Hay bendiciones en las coincidencias.

En una aldea exuberante, un anciano campesino vivía con sus tres hijos. El campesino había trabajado duro toda su vida y deseaba que sus hijos vivieran en amor y armonía. Pero el problema era que los tres hermanos siempre estaban peleando entre sí. A veces discutían por las labores del campo, a veces por dinero, y a veces se enojaban por nimiedades. Todo el pueblo estaba preocupado por sus peleas.

El anciano padre les explicaba a menudo: «¡Hijos! Los hermanos se apoyan mutuamente, no son enemigos». Pero nadie le hacía caso.

Pasó el tiempo, y un día el anciano campesino enfermó gravemente. Sintió que no le quedaba mucho tiempo de vida. Inmediatamente llamó a sus tres hijos.

Cuando los tres entraron en la habitación, el padre dijo con voz débil: «Quiero contarles el mayor secreto de la vida».

Luego sacó un manojo de leña bien atado de debajo de la cama y se lo dio al hijo mayor, diciéndole: «¡Rómpelo y enséñamelo!».

El hijo mayor lo intentó con todas sus fuerzas. El sudor le corría por la frente, pero el manojo no se rompió.

Entonces el segundo hijo lo intentó, pero tampoco lo logró.

El tercer hijo se enfadó y lo intentó con más ahínco, pero los palos permanecieron intactos.

Los tres se sorprendieron y dijeron: «¡Padre! ¡Esto es imposible de romper!».

El anciano padre sonrió levemente. Abrió lentamente el manojo y les dio un palo a cada uno.

«Ahora rómpanlo».

Esta vez, los tres rompieron sus palos en un instante.

Los ojos del anciano padre se llenaron de lágrimas. Les dijo con cariño:

«¡Hijos míos! Cuando están juntos, son tan fuertes como este manojo. Ningún poder en el mundo puede hacerles daño. Pero cuando están separados, se rompen fácilmente como estos palos sueltos. Recuerden… la unión de los hermanos es la mayor fuerza».
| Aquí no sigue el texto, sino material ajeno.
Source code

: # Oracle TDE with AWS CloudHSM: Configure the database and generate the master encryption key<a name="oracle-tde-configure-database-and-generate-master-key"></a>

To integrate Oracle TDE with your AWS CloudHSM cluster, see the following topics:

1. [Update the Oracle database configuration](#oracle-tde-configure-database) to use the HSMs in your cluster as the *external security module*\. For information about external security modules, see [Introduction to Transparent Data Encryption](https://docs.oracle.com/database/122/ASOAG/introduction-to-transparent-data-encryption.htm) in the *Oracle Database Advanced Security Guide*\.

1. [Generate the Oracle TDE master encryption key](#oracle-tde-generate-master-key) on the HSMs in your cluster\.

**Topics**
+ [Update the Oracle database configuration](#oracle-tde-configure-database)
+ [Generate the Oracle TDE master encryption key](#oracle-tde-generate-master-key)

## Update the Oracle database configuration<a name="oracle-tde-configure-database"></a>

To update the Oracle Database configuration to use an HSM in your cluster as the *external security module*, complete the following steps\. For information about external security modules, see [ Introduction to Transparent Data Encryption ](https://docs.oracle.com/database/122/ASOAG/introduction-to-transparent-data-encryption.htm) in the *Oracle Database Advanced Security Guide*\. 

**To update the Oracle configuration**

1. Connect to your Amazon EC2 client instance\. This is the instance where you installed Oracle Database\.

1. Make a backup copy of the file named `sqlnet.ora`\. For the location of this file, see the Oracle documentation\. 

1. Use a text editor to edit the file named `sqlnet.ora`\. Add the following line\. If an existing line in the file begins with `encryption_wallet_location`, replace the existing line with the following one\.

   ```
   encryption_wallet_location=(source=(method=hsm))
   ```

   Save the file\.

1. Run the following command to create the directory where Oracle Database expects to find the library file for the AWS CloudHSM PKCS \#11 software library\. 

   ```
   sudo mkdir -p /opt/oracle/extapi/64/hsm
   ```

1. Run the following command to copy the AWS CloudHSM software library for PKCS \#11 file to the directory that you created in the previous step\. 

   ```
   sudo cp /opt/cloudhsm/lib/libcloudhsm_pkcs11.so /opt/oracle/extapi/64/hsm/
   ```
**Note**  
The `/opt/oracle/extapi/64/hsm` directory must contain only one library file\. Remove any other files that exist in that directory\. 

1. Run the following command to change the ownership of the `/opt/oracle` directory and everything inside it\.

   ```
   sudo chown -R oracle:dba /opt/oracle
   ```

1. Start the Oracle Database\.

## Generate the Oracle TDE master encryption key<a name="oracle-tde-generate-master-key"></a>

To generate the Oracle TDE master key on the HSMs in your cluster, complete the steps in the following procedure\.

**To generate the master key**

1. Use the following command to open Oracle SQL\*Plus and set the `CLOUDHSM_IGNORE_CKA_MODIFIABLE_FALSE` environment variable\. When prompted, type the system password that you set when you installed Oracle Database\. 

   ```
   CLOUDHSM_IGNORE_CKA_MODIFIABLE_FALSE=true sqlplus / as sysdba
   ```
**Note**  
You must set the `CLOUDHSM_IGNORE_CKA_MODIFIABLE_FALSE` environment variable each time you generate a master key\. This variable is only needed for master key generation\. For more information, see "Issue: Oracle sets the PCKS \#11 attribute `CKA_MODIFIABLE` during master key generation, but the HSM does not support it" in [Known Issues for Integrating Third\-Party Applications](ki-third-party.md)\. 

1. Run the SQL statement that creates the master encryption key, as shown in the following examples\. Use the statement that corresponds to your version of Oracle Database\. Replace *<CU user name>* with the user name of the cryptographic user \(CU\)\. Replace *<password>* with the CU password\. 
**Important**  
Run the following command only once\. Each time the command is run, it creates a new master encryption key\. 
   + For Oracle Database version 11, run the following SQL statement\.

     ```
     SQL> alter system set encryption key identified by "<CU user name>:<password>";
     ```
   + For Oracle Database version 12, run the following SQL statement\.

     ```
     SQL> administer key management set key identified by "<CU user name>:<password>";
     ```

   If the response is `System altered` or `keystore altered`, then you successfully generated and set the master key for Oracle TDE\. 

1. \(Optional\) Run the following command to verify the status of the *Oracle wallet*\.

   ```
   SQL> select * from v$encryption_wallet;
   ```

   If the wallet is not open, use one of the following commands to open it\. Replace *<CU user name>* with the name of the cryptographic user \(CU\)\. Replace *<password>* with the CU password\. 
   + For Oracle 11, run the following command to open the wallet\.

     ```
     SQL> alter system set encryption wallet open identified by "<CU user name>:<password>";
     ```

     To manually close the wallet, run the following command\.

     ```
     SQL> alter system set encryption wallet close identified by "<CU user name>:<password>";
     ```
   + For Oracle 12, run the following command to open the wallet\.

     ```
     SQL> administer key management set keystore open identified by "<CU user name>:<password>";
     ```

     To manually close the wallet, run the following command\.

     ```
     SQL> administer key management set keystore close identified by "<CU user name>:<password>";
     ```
Al oír esto, los tres hermanos se avergonzaron. Se dieron cuenta del gran error que habían cometido. Los tres besaron las manos de su padre enfermo y le prometieron:

«¡Padre! A partir de hoy, nunca más pelearemos. Siempre nos apoyaremos».

Al oír esto, una sonrisa de paz iluminó el rostro del anciano padre, pues sus hijos por fin habían comprendido el verdadero poder de la unidad.

Lección:

La unidad tiene un gran poder.

El amor y el acuerdo mutuos hacen más llevadera cualquier dificultad.

Una familia unida, ninguna fuerza en el mundo puede vencerla.